Honors for Two Hopkins Faculty
In 2005, two Johns Hopkins faculty members were recently inducted as members of the American Society of Clinical Investigation (ASCI). Rhoda Alani, M.D., associate professor at the Johns Hopkins Kimmel Cancer Center in the departments of Oncology, Dermatology, Molecular Biology and Genetics, and member of the Pharmacology& Molecular Sciences Graduate Program, has been elected to membership in the American Society of Clinical Investigation (ASCI). Dr. Alani was formally inducted in the Society at its annual meeting in April. Her research focuses on melanoma. Lisa Cooper, M.D., M.P.H., associate professor in General Internal Medicine, was recognized for her contributions to research on health care disparities and patient-physician communication. Established in 1908, it is one of the nation’s oldest and most respected medical honor societies. Individuals are elected to membership who have accomplished meritorious original and independent investigations in the clinical sciences of medicine. This year, ASCI received 144 nominations and elected 64 members. There are 69 Johns Hopkins faculty members who are members of ASCI. Dr. Alani’s and Cooper’s induction doubles the number of women faculty from Johns Hopkins who are members of ASCI.
Congratulations to the following faculty for being listed among the 50 most influential scientists worldwide
over the past 20 years by Science Watch in November 2003.

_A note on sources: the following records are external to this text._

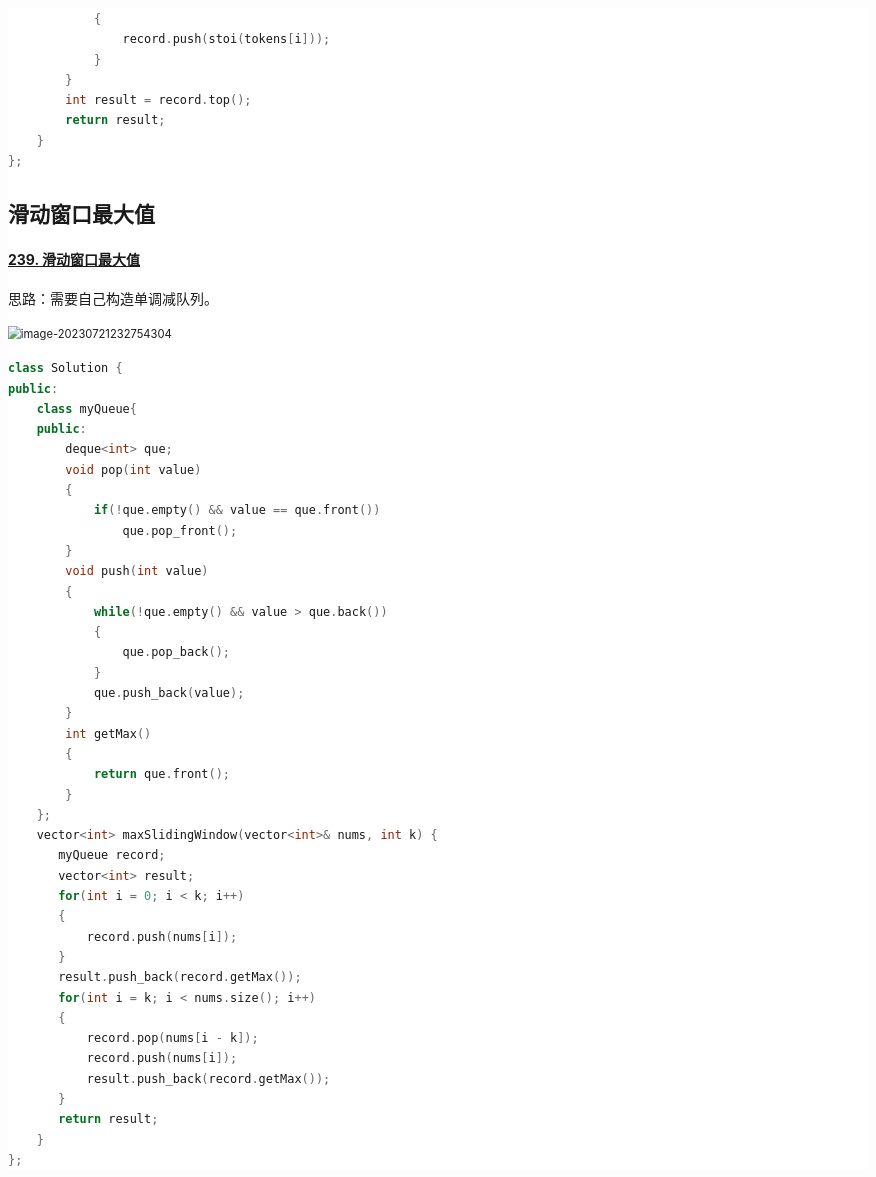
 ```c++
            {
                record.push(stoi(tokens[i]));
            }
        }
        int result = record.top();
        return result;
    }
};
```



## 滑动窗口最大值

#### [239. 滑动窗口最大值](https://leetcode.cn/problems/sliding-window-maximum/)

思路：需要自己构造单调减队列。

<img src="C:\Users\86155\AppData\Roaming\Typora\typora-user-images\image-20230721232754304.png" alt="image-20230721232754304" style="zoom:80%;" />

```c++
class Solution {
public:
    class myQueue{
    public:
        deque<int> que;
        void pop(int value)
        {
            if(!que.empty() && value == que.front())
                que.pop_front();
        }
        void push(int value)
        {
            while(!que.empty() && value > que.back())
            {
                que.pop_back();
            }
            que.push_back(value);
        }
        int getMax()
        {
            return que.front();
        }
    };
    vector<int> maxSlidingWindow(vector<int>& nums, int k) {
       myQueue record;
       vector<int> result;
       for(int i = 0; i < k; i++)
       {
           record.push(nums[i]);
       }
       result.push_back(record.getMax());
       for(int i = k; i < nums.size(); i++)
       {
           record.pop(nums[i - k]);
           record.push(nums[i]);
           result.push_back(record.getMax());
       }
       return result;
    }
};
```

Dr. Bert Vogelstein - Ranked #1
Dr. Solomon Snyder - Ranked # 3
Dr. Kenneth Kinzler - Ranked #19
Dr. Snyder is renowned for his brilliant work on neurotransmitters and their receptors. Drs. Vogelstein and Kinzler elucidated the trigger that turns the path of cancer on and off. The discoveries of all three already are applied to patient care. A computer analysis of footnotes revealed that their research papers have been cited most often by other researchers. Scientists worldwide are standing on the shoulders of these giants, who are right here at Hopkins, collaborating with their colleagues.